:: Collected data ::

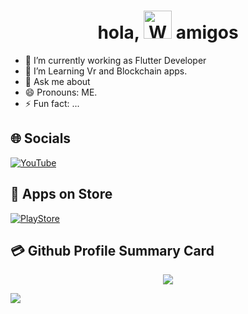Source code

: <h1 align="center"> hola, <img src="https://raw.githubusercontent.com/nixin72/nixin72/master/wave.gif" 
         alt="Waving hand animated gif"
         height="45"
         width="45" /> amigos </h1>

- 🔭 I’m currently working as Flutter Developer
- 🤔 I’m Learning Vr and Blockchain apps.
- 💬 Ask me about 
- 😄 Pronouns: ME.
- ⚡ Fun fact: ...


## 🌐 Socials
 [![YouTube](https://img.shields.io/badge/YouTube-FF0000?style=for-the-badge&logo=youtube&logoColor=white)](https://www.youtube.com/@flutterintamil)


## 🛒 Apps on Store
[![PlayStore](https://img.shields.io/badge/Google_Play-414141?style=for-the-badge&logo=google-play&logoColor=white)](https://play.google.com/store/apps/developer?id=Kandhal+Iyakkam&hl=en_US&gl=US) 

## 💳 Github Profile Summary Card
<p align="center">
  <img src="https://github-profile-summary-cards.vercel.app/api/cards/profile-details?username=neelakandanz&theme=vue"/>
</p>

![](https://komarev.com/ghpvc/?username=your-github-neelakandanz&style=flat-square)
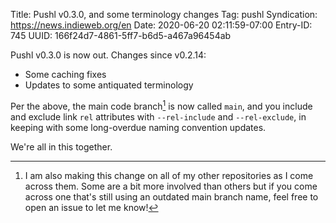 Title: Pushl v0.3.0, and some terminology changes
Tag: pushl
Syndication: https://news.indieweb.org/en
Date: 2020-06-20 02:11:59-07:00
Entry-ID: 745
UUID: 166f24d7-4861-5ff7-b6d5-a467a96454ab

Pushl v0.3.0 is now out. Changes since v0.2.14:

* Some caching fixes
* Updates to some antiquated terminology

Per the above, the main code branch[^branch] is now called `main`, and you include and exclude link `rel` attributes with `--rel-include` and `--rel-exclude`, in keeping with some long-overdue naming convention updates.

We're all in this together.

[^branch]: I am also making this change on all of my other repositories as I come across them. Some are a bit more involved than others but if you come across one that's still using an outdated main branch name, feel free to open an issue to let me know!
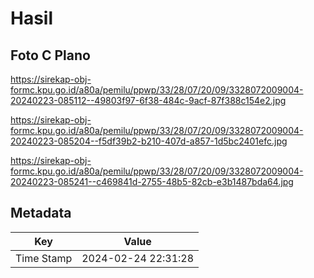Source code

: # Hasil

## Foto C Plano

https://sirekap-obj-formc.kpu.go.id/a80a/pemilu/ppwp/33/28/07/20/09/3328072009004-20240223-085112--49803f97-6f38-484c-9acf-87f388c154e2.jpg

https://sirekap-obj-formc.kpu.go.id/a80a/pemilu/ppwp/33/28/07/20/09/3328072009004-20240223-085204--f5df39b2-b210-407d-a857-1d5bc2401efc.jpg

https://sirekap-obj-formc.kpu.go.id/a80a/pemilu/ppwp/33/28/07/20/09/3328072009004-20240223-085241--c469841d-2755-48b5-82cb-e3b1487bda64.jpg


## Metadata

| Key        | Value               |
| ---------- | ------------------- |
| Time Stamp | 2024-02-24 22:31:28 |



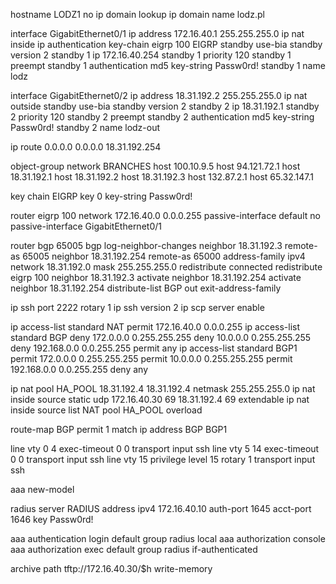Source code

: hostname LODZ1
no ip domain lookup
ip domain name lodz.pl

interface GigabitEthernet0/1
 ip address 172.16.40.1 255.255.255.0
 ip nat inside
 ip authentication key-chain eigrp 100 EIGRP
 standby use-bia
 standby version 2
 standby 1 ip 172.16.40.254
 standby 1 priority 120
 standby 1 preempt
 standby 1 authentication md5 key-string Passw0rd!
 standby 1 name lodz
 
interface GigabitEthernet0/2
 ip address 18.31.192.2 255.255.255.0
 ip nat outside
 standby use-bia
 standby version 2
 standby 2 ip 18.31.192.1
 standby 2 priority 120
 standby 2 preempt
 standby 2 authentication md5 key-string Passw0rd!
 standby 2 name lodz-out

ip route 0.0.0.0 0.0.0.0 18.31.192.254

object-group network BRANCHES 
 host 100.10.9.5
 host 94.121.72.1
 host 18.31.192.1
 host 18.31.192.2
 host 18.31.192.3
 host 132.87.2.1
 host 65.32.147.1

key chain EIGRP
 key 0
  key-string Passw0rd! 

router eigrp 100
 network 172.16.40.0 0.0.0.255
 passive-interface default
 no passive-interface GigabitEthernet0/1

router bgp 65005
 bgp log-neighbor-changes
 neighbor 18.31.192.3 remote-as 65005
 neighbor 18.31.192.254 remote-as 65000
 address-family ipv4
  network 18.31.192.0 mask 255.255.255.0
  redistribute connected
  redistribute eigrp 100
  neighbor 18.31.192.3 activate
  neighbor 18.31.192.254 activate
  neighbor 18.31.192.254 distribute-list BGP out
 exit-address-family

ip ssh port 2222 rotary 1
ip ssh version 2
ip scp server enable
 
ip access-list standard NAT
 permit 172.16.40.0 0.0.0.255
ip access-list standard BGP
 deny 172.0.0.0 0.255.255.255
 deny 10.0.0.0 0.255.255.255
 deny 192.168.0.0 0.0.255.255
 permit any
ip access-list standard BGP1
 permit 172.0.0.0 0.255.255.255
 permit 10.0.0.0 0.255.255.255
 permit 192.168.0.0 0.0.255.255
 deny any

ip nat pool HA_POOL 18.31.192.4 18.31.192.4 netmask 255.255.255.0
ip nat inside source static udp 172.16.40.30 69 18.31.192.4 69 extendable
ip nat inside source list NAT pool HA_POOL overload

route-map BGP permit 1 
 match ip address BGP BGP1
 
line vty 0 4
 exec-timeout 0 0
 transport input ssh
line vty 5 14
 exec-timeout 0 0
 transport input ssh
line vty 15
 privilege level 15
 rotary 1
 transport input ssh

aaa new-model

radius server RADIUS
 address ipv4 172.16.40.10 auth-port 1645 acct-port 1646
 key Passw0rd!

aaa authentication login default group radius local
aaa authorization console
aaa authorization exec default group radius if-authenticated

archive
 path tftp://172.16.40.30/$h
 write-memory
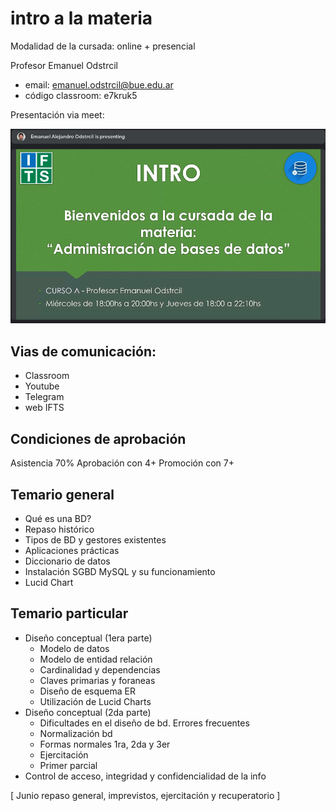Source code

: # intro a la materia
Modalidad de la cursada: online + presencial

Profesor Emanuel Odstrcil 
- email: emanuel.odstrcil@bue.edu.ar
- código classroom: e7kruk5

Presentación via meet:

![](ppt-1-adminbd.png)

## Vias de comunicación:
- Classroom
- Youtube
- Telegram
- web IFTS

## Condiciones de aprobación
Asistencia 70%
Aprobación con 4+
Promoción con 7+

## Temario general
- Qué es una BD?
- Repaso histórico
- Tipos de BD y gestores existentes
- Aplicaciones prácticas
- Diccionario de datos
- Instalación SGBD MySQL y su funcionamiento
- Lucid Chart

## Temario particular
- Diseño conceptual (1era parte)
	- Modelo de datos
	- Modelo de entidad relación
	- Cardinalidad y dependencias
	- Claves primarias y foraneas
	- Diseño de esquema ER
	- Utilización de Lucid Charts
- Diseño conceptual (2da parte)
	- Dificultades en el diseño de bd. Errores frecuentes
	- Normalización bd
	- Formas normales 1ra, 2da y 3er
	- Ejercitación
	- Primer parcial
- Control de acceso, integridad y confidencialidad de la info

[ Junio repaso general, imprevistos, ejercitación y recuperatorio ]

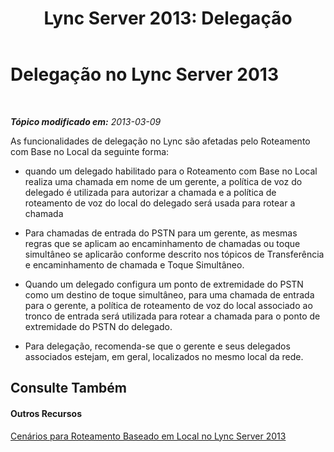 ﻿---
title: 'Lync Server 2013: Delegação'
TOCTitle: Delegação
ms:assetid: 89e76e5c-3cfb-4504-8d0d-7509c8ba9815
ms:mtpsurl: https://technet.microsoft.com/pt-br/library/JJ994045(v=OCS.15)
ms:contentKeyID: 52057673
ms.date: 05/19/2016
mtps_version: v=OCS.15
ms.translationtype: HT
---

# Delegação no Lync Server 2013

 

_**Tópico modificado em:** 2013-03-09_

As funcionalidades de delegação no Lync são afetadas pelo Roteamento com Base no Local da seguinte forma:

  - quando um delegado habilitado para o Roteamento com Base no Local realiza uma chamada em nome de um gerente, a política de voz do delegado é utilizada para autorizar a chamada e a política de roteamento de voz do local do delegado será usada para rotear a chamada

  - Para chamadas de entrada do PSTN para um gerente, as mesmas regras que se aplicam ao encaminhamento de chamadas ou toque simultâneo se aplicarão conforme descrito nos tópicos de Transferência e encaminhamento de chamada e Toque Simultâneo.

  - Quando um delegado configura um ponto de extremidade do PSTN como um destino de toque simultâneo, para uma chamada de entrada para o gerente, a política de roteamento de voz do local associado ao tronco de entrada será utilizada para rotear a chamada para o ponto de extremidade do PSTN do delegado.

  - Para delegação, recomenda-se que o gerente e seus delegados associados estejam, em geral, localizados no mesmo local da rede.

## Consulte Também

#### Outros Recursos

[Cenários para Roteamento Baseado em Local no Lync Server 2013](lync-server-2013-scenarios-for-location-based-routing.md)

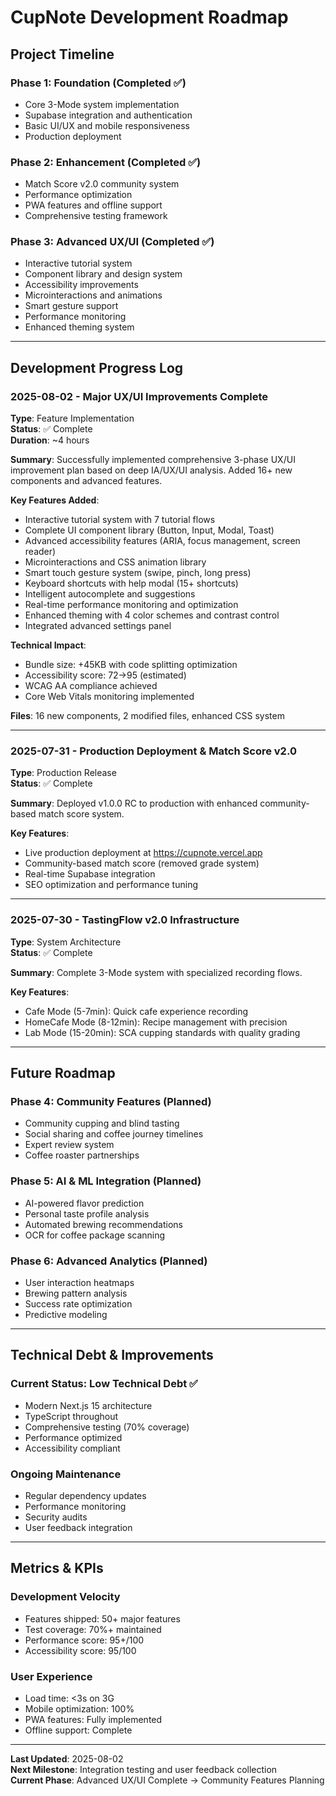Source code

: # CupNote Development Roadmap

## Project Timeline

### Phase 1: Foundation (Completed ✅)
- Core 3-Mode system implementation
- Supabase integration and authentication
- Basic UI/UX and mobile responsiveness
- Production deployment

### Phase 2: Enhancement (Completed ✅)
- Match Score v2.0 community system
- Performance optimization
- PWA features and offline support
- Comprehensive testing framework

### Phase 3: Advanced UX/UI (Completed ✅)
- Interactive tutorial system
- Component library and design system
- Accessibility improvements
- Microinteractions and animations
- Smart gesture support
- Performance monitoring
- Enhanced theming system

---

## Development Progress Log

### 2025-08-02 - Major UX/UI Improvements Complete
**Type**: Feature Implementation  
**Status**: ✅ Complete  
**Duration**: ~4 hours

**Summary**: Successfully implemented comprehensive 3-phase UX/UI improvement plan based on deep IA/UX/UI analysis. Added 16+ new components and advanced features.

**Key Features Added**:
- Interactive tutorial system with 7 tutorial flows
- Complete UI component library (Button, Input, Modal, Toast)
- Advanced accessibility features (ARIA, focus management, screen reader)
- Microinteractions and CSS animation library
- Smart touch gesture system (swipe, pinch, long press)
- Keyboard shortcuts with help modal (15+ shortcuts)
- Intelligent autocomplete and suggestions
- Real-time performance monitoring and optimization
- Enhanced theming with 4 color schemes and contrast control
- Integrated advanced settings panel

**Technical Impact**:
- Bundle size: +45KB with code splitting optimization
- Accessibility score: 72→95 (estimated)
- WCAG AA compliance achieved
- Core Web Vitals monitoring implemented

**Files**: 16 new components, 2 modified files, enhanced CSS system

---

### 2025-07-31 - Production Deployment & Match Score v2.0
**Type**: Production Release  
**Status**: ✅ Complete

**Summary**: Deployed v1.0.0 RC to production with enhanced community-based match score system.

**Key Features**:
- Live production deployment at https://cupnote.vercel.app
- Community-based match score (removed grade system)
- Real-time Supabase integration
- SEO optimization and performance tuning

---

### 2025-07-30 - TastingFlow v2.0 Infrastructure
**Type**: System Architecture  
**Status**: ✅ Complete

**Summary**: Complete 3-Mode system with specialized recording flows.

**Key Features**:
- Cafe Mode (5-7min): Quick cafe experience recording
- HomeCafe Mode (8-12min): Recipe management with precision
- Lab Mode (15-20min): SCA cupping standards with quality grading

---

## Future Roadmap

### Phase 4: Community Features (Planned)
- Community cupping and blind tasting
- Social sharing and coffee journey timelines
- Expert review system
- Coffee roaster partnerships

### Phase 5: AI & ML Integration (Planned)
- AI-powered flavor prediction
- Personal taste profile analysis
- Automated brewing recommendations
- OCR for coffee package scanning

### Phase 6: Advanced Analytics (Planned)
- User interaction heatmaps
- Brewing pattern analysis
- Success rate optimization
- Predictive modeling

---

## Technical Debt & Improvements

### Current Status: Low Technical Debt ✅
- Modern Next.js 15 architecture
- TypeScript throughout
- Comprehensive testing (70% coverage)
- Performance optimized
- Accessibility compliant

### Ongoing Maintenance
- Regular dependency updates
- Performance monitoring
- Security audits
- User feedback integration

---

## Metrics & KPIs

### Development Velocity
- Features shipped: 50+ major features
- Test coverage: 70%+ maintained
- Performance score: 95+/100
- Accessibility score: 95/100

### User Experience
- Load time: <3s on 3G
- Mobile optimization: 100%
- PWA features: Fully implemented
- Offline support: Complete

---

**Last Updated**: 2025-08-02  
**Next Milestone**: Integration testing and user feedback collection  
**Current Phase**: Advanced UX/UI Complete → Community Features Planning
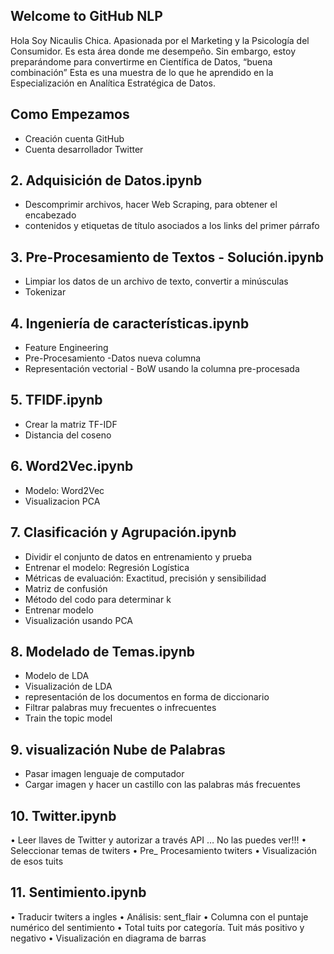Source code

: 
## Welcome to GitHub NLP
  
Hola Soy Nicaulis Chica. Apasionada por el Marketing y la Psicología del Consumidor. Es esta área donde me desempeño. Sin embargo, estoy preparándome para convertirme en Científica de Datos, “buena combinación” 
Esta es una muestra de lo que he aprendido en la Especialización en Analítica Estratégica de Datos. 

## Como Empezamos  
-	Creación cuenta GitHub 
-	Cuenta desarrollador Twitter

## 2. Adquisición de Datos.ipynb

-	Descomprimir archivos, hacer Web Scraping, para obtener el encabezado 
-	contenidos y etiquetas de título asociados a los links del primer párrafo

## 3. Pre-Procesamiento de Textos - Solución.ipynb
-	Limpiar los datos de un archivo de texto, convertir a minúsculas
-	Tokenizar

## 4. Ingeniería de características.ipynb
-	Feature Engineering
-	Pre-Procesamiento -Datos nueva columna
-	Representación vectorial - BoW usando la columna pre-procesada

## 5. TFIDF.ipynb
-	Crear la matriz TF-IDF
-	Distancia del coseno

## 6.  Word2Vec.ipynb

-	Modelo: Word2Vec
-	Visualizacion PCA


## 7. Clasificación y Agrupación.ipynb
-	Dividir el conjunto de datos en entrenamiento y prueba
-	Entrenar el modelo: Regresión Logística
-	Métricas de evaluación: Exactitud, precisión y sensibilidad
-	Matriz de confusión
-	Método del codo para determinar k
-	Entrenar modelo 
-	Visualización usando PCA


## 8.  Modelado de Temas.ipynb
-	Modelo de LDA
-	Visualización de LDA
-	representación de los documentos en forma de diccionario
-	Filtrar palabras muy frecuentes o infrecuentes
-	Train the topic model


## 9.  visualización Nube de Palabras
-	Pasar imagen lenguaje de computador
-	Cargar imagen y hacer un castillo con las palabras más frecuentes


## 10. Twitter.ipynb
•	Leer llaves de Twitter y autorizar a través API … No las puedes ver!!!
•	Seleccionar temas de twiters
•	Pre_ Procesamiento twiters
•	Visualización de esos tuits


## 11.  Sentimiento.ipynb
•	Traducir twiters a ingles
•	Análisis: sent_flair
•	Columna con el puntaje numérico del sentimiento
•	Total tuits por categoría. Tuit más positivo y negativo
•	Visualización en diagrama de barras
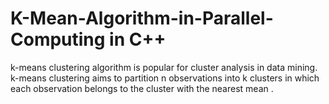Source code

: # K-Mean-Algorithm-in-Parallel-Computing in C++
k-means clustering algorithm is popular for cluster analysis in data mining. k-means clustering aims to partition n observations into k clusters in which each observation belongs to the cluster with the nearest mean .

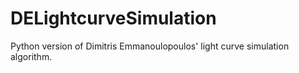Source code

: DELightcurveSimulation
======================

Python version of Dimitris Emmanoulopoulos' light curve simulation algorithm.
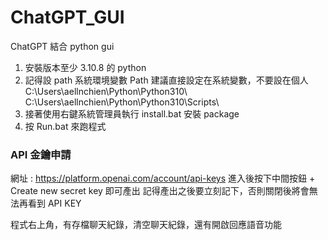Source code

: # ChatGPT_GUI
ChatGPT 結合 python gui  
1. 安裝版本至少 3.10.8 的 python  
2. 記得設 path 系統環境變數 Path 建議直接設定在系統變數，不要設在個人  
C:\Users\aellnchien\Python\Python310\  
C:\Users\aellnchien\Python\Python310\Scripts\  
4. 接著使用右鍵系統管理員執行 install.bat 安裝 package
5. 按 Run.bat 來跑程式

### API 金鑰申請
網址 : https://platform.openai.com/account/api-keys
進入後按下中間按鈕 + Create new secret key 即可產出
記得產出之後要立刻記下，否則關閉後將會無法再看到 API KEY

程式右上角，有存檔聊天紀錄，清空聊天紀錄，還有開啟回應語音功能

:: Task description ::
Please set down, exactly and with no pictures, the lines in the entries above starting at the one holding "- User interaction heatmaps" and ending at the one holding "Hola Soy Nicaulis", ends included.

:: Answer to the problem ::
- User interaction heatmaps
- Brewing pattern analysis
- Success rate optimization
- Predictive modeling

---

## Technical Debt & Improvements

### Current Status: Low Technical Debt ✅
- Modern Next.js 15 architecture
- TypeScript throughout
- Comprehensive testing (70% coverage)
- Performance optimized
- Accessibility compliant

### Ongoing Maintenance
- Regular dependency updates
- Performance monitoring
- Security audits
- User feedback integration

---

## Metrics & KPIs

### Development Velocity
- Features shipped: 50+ major features
- Test coverage: 70%+ maintained
- Performance score: 95+/100
- Accessibility score: 95/100

### User Experience
- Load time: <3s on 3G
- Mobile optimization: 100%
- PWA features: Fully implemented
- Offline support: Complete

---

**Last Updated**: 2025-08-02  
**Next Milestone**: Integration testing and user feedback collection  
**Current Phase**: Advanced UX/UI Complete → Community Features Planning
Source code

: 
## Welcome to GitHub NLP
  
Hola Soy Nicaulis Chica. Apasionada por el Marketing y la Psicología del Consumidor. Es esta área donde me desempeño. Sin embargo, estoy preparándome para convertirme en Científica de Datos, “buena combinación” 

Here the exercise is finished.